O-99:Inflammatory Mediators OfEndometriosis Pathogenesis



Endometriosis affects about 70 million women world-wide and accounts for 1-2 billion US dollars in medical and surgical health expenses annually. A variety of theories has been promulgated regarding the etiology of endometriosis, yet the precise pathogenic mechanisms responsible for its associated pelvic pain and infertility remain unknown. The establishment of endometriosis lesions in extrauterine locations (eg, peritoneum, ovary or rectovaginal septum) requires the invasion and neovascularization of endometrial stromal and gland cells within the extracellular matrix of the ectopic foci.
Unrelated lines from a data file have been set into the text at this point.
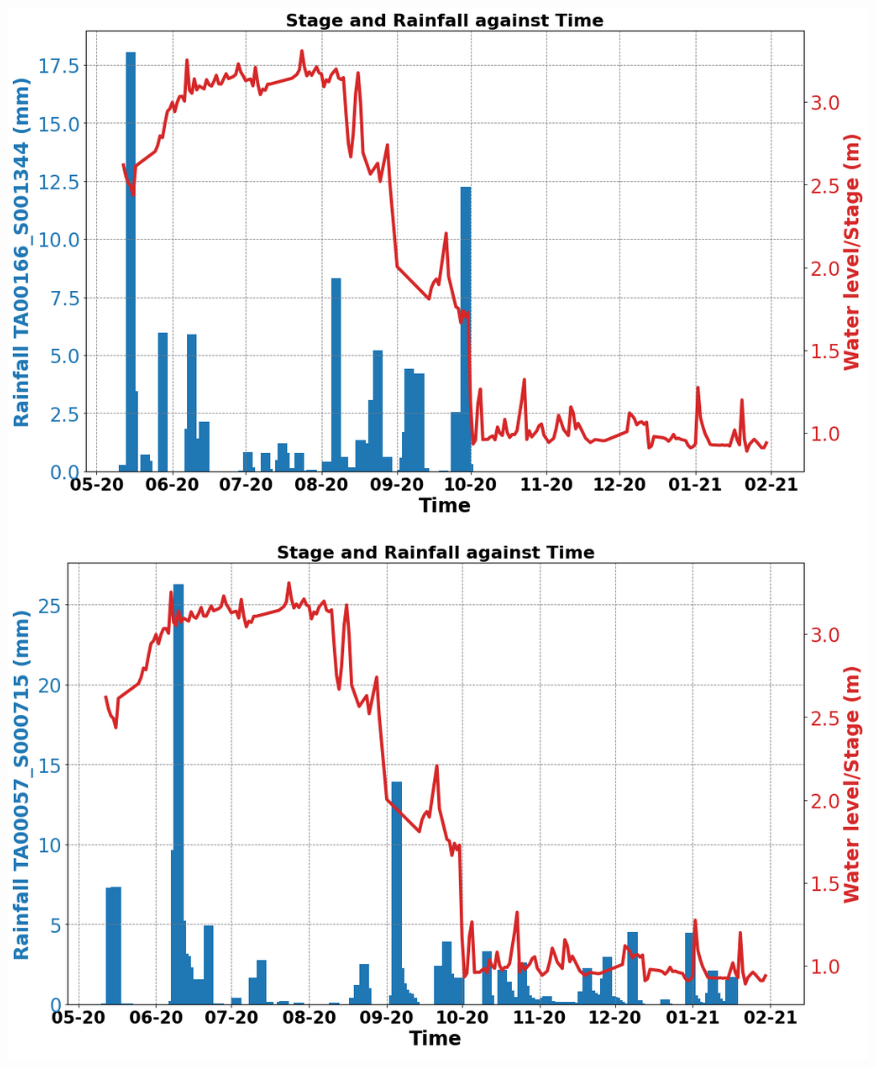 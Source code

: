 


    
![png](water_level_pipeline_files/water_level_pipeline_16_8.png)
    



    
![png](water_level_pipeline_files/water_level_pipeline_16_9.png)
    
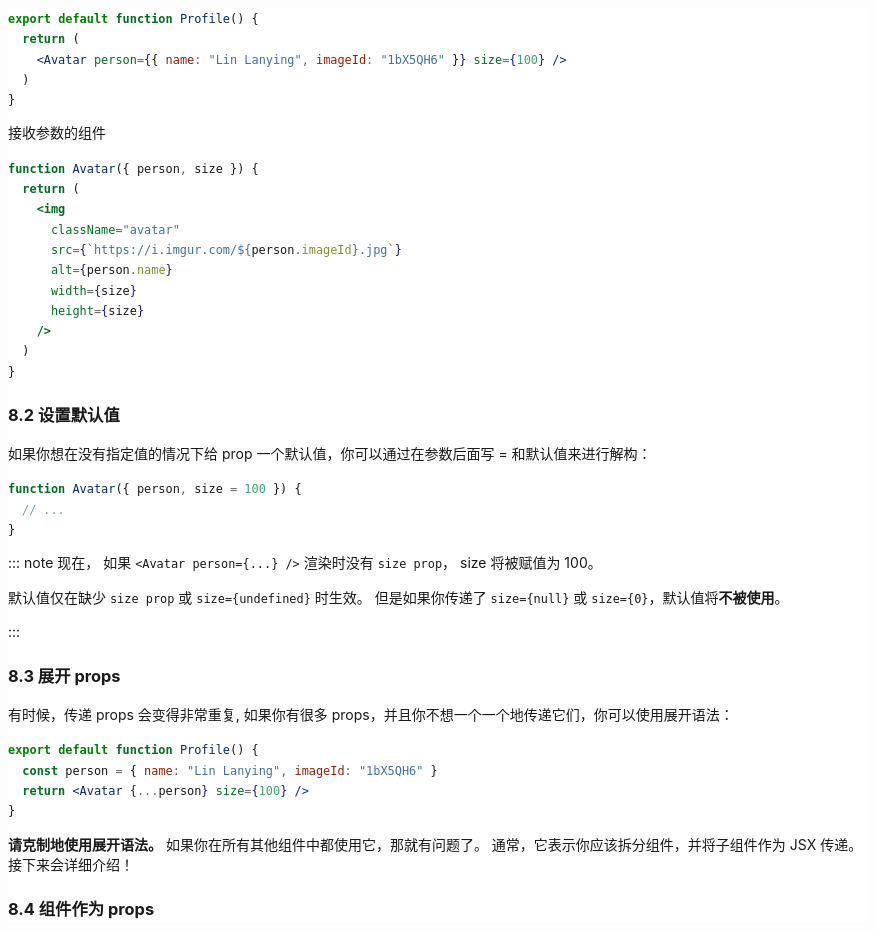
 ```jsx
export default function Profile() {
  return (
    <Avatar person={{ name: "Lin Lanying", imageId: "1bX5QH6" }} size={100} />
  )
}
```

接收参数的组件

```jsx
function Avatar({ person, size }) {
  return (
    <img
      className="avatar"
      src={`https://i.imgur.com/${person.imageId}.jpg`}
      alt={person.name}
      width={size}
      height={size}
    />
  )
}
```

### 8.2 设置默认值

如果你想在没有指定值的情况下给 prop 一个默认值，你可以通过在参数后面写 = 和默认值来进行解构：

```jsx
function Avatar({ person, size = 100 }) {
  // ...
}
```

::: note
现在， 如果 `<Avatar person={...} />` 渲染时没有 `size prop`， size 将被赋值为 100。

默认值仅在缺少 `size prop` 或 `size={undefined}` 时生效。 但是如果你传递了 `size={null}` 或 `size={0}`，默认值将**不被使用**。

:::

### 8.3 展开 props

有时候，传递 props 会变得非常重复,
如果你有很多 props，并且你不想一个一个地传递它们，你可以使用展开语法：

```jsx
export default function Profile() {
  const person = { name: "Lin Lanying", imageId: "1bX5QH6" }
  return <Avatar {...person} size={100} />
}
```

**请克制地使用展开语法。** 如果你在所有其他组件中都使用它，那就有问题了。 通常，它表示你应该拆分组件，并将子组件作为 JSX 传递。 接下来会详细介绍！

### 8.4 组件作为 props
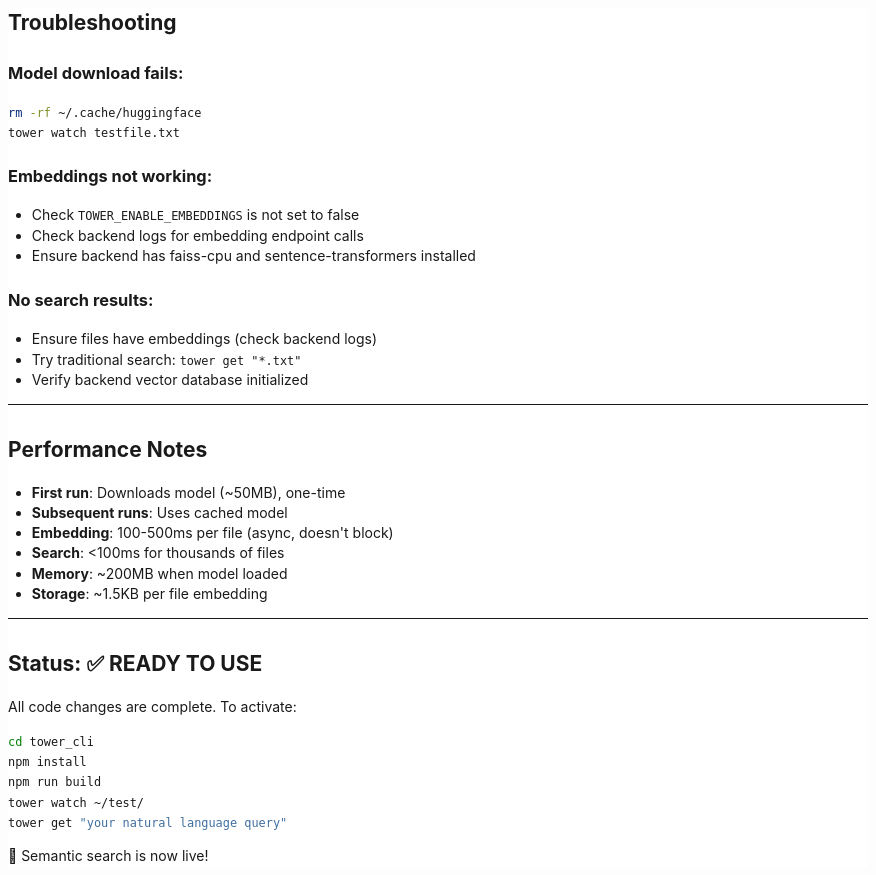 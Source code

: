 
## Troubleshooting

### Model download fails:
```bash
rm -rf ~/.cache/huggingface
tower watch testfile.txt
```

### Embeddings not working:
- Check `TOWER_ENABLE_EMBEDDINGS` is not set to false
- Check backend logs for embedding endpoint calls
- Ensure backend has faiss-cpu and sentence-transformers installed

### No search results:
- Ensure files have embeddings (check backend logs)
- Try traditional search: `tower get "*.txt"`
- Verify backend vector database initialized

---

## Performance Notes

- **First run**: Downloads model (~50MB), one-time
- **Subsequent runs**: Uses cached model
- **Embedding**: 100-500ms per file (async, doesn't block)
- **Search**: <100ms for thousands of files
- **Memory**: ~200MB when model loaded
- **Storage**: ~1.5KB per file embedding

---

## Status: ✅ READY TO USE

All code changes are complete. To activate:

```bash
cd tower_cli
npm install
npm run build
tower watch ~/test/
tower get "your natural language query"
```

🎉 Semantic search is now live!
Recruitment of innate immune cells into endometriotic lesions and the peritoneal cavity is a key pathophysiological feature of the syndrome. Neutrophils and macrophages are attracted from the circulation via chemokines, including ENA-78, eotaxin, IL-8, MCP-1 and RANTES. This presentation will focus on the latter, a C-C or beta-chemokine with chemoattractant properties for monocytes, T cells and eosinophils that has been extensively characterized in our laboratory. Concentrations of RANTES are elevated in the peritoneal fluid of women with endometriosis and correlate with disease stage. Stromal cells in ectopic implants appear to be the primary cellular source of RANTES. Analyses of the human RANTES gene promoter in endometrial and endometriotic cells indicate that proinflammatory cytokines (eg, IL-1-beta and TNF-alpha) regulate RANTES expression via the activation of the transcription factor NF-kappaB. Estrogens and dioxins can increase RANTES production and appear to exacerbate endometriosis. Agents that inhibit NF-kappaB signaling reduce RANTES mRNA and protein production. Two general classes include certain nonsteroidal anti-inflammatory drugs (NSAIDs) and thiazolidinediones (TZDs). These pharmaceuticals have been tested using in vitro cultures of human endometriosis cells and also in mouse and baboon models of endometriosis. These compounds show promise in the reduction of lesion volume. The findings of these preclinical studies promise that new opportunities for drug discovery exist and that refinement of treatment choices for endometriosis will emerge.